C'est dans ce climat que prend place le film au début du XXIᵉ siècle. Il évoque l'existence de Truman (cadre d'assurance marié à une infirmière nommée Meryl) sur le ton de la comédie, angle en adéquation avec le style de vie tranquille représenté par la petite ville américaine balnéaire baptisée du nom de Seahaven, en fait une île, gigantesque coupole géodésique, mixte entre le parc d'attractions et le camp de concentration. La mise en scène de Weir et la photographie « propre » de Peter Biziou avec ses cadrages harmonieux et lumineux, son montage classique, jouent de cet aspect. Tout semble décontracté. Il fait beau, facticement beau. La mise en scène, logiquement, ne doit pas être « fragmentée » (caméra à l'épaule), mais au contraire se confondre, en tant que représentation, avec cette imagerie idyllique de l'ancestral mythe du paradis comme l'indique le nom de l'île.

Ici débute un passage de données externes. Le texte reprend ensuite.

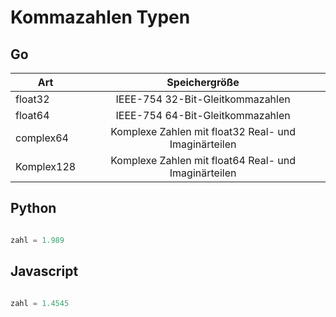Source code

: # Kommazahlen Typen


## Go
| Art       | Speichergröße          | 
| ------------- |:-------------:|
|float32|IEEE-754 32-Bit-Gleitkommazahlen|
|float64|IEEE-754 64-Bit-Gleitkommazahlen|
|complex64|Komplexe Zahlen mit float32 Real- und Imaginärteilen|
|Komplex128|Komplexe Zahlen mit float64 Real- und Imaginärteilen|

## Python 

```python

zahl = 1.989

```

## Javascript

```javascript

zahl = 1.4545

```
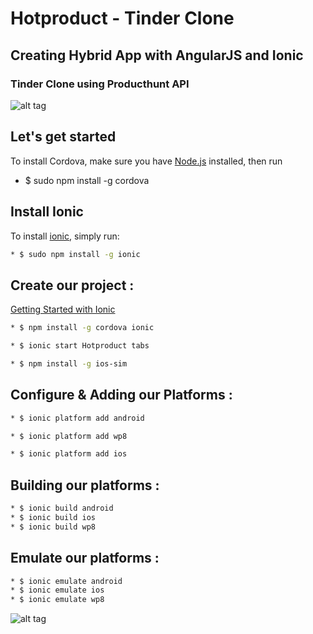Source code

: # Hotproduct - Tinder Clone
## Creating Hybrid App with AngularJS and Ionic 
### Tinder Clone using Producthunt API

![alt tag](https://github.com/mlaidouni/Hotproduct/blob/master/gif.gif)

## Let's get started
To install Cordova, make sure you have [Node.js](https://nodejs.org/en/) installed, then run

* $ sudo npm install -g cordova

## Install Ionic

To install [ionic](http://ionicframework.com/docs/guide/installation.html), simply run:
```bash
* $ sudo npm install -g ionic
```
## Create our project :

[Getting Started with Ionic](http://ionicframework.com/getting-started/)
```bash
* $ npm install -g cordova ionic
```
```bash
* $ ionic start Hotproduct tabs
```
```bash
* $ npm install -g ios-sim
```
## Configure & Adding our Platforms :
```bash
* $ ionic platform add android
```
```bash
* $ ionic platform add wp8
```
```bash
* $ ionic platform add ios
```
## Building our platforms :
```bash
* $ ionic build android
* $ ionic build ios
* $ ionic build wp8
```
## Emulate our platforms :
```bash
* $ ionic emulate android	 	 
* $ ionic emulate ios
* $ ionic emulate wp8
```


![alt tag](https://github.com/mlaidouni/Hotproduct/blob/master/5.5-inch%20(iPhone%206+)%20-%20Screenshot%201.jpg)

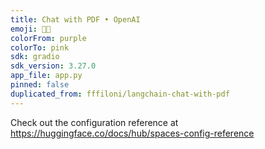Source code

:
 ```yaml
---
title: Chat with PDF • OpenAI
emoji: 📄🤖
colorFrom: purple
colorTo: pink
sdk: gradio
sdk_version: 3.27.0
app_file: app.py
pinned: false
duplicated_from: fffiloni/langchain-chat-with-pdf
---
```


Check out the configuration reference at https://huggingface.co/docs/hub/spaces-config-reference
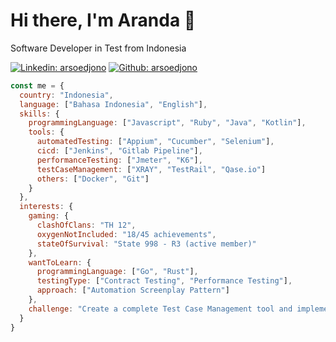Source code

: # Hi there, I'm Aranda 👋

Software Developer in Test from Indonesia

[![Linkedin: arsoedjono](https://img.shields.io/badge/-arsoedjono-blue?style=flat-square&logo=Linkedin&logoColor=white&link=https://www.linkedin.com/in/arsoedjono/)](https://www.linkedin.com/in/arsoedjono/)
[![Github: arsoedjono](https://img.shields.io/github/followers/arsoedjono?label=follow&style=social)](https://github.com/arsoedjono)

```javascript
const me = {
  country: "Indonesia",
  language: ["Bahasa Indonesia", "English"],
  skills: {
    programmingLanguage: ["Javascript", "Ruby", "Java", "Kotlin"],
    tools: {
      automatedTesting: ["Appium", "Cucumber", "Selenium"],
      cicd: ["Jenkins", "Gitlab Pipeline"],
      performanceTesting: ["Jmeter", "K6"],
      testCaseManagement: ["XRAY", "TestRail", "Qase.io"]
      others: ["Docker", "Git"]
    }
  },
  interests: {
    gaming: {
      clashOfClans: "TH 12",
      oxygenNotIncluded: "18/45 achievements",
      stateOfSurvival: "State 998 - R3 (active member)"
    },
    wantToLearn: {
      programmingLanguage: ["Go", "Rust"],
      testingType: ["Contract Testing", "Performance Testing"],
      approach: ["Automation Screenplay Pattern"]
    },
    challenge: "Create a complete Test Case Management tool and implement ideal testings"
  }
}
```
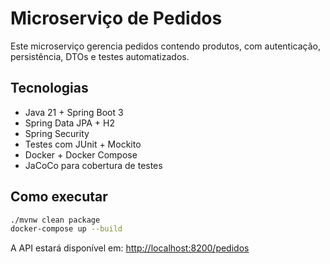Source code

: # Microserviço de Pedidos

Este microserviço gerencia pedidos contendo produtos, com autenticação, persistência, DTOs e testes automatizados.

## Tecnologias
- Java 21 + Spring Boot 3
- Spring Data JPA + H2
- Spring Security
- Testes com JUnit + Mockito
- Docker + Docker Compose
- JaCoCo para cobertura de testes

## Como executar
```bash
./mvnw clean package
docker-compose up --build
```

A API estará disponível em: [http://localhost:8200/pedidos](http://localhost:8200/pedidos)
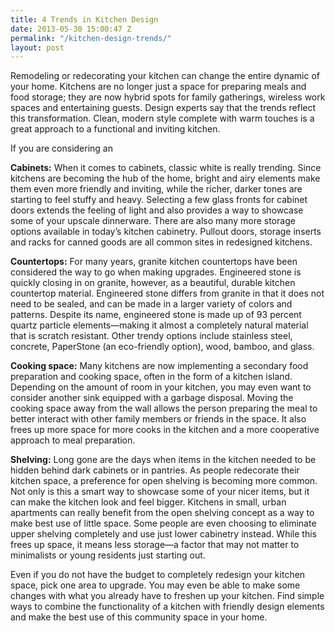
 ```yaml
---
title: 4 Trends in Kitchen Design
date: 2013-05-30 15:00:47 Z
permalink: "/kitchen-design-trends/"
layout: post
---
```


Remodeling or redecorating your kitchen can change the entire dynamic of your home. Kitchens are no longer just a space for preparing meals and food storage; they are now hybrid spots for family gatherings, wireless work spaces and entertaining guests. Design experts say that the trends reflect this transformation. Clean, modern style complete with warm touches is a great approach to a functional and inviting kitchen.

If you are considering an 

<strong>Cabinets:</strong> When it comes to cabinets, classic white is really trending. Since kitchens are becoming the hub of the home, bright and airy elements make them even more friendly and inviting, while the richer, darker tones are starting to feel stuffy and heavy. Selecting a few glass fronts for cabinet doors extends the feeling of light and also provides a way to showcase some of your upscale dinnerware. There are also many more storage options available in today’s kitchen cabinetry. Pullout doors, storage inserts and racks for canned goods are all common sites in redesigned kitchens.

<strong>Countertops:</strong> For many years, granite kitchen countertops have been considered the way to go when making upgrades. Engineered stone is quickly closing in on granite, however, as a beautiful, durable kitchen countertop material. Engineered stone differs from granite in that it does not need to be sealed, and can be made in a larger variety of colors and patterns. Despite its name, engineered stone is made up of 93 percent quartz particle elements—making it almost a completely natural material that is scratch resistant. Other trendy options include stainless steel, concrete, PaperStone (an eco-friendly option), wood, bamboo, and glass.

<strong>Cooking space:</strong> Many kitchens are now implementing a secondary food preparation and cooking space, often in the form of a kitchen island. Depending on the amount of room in your kitchen, you may even want to consider another sink equipped with a garbage disposal. Moving the cooking space away from the wall allows the person preparing the meal to better interact with other family members or friends in the space. It also frees up more space for more cooks in the kitchen and a more cooperative approach to meal preparation.

<strong>Shelving:</strong> Long gone are the days when items in the kitchen needed to be hidden behind dark cabinets or in pantries. As people redecorate their kitchen space, a preference for open shelving is becoming more common. Not only is this a smart way to showcase some of your nicer items, but it can make the kitchen look and feel bigger. Kitchens in small, urban apartments can really benefit from the open shelving concept as a way to make best use of little space. Some people are even choosing to eliminate upper shelving completely and use just lower cabinetry instead. While this frees up space, it means less storage—a factor that may not matter to minimalists or young residents just starting out.

Even if you do not have the budget to completely redesign your kitchen space, pick one area to upgrade. You may even be able to make some changes with what you already have to freshen up your kitchen. Find simple ways to combine the functionality of a kitchen with friendly design elements and make the best use of this community space in your home.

Si progressivement la machine se grippe et si la représentation paradisiaque est ruinée par une autre représentation, celle du film lui-même, dynamitant intrinsèquement le processus qu'il met en œuvre, le cinéaste ne joue jamais d'un quelconque suspense concernant la vie de Truman. Dès le début, en un montage alterné, il montre des personnes qui s'adressent à nous comme si nous étions des téléspectateurs ! Mise en abyme évidente et terrible concernant le spectateur en face du film de Peter Weir. On y parle d'ailleurs de la perte de la frontière entre vie privée et vie publique (thème fondateur du film) et Meryl (la femme de Truman) s'en réjouit !
Le comble est que tout fonctionne à découvert et que ce monde accepte de prendre un être humain comme cobaye au point qu'un réalisateur a fait de sa vie une fiction pour l'élaboration 24h/24 d'une téléréalité à l'échelle planétaire. Depuis sa naissance, son existence n'est qu'un gigantesque plateau de tournage. Lui seul l'ignore. Tous ses proches, sa mère, sa femme, ses collègues de travail, son meilleur ami Marlon sont des acteurs qui jouent un rôle. Il est donc normal que Truman soit le seul à ne pas être au courant, car dans le jeu, il doit être « sincère » comme le voulait Christof. Chacun sait que dès qu'une personne a conscience d'être filmé, elle surjoue ou se joue un rôle.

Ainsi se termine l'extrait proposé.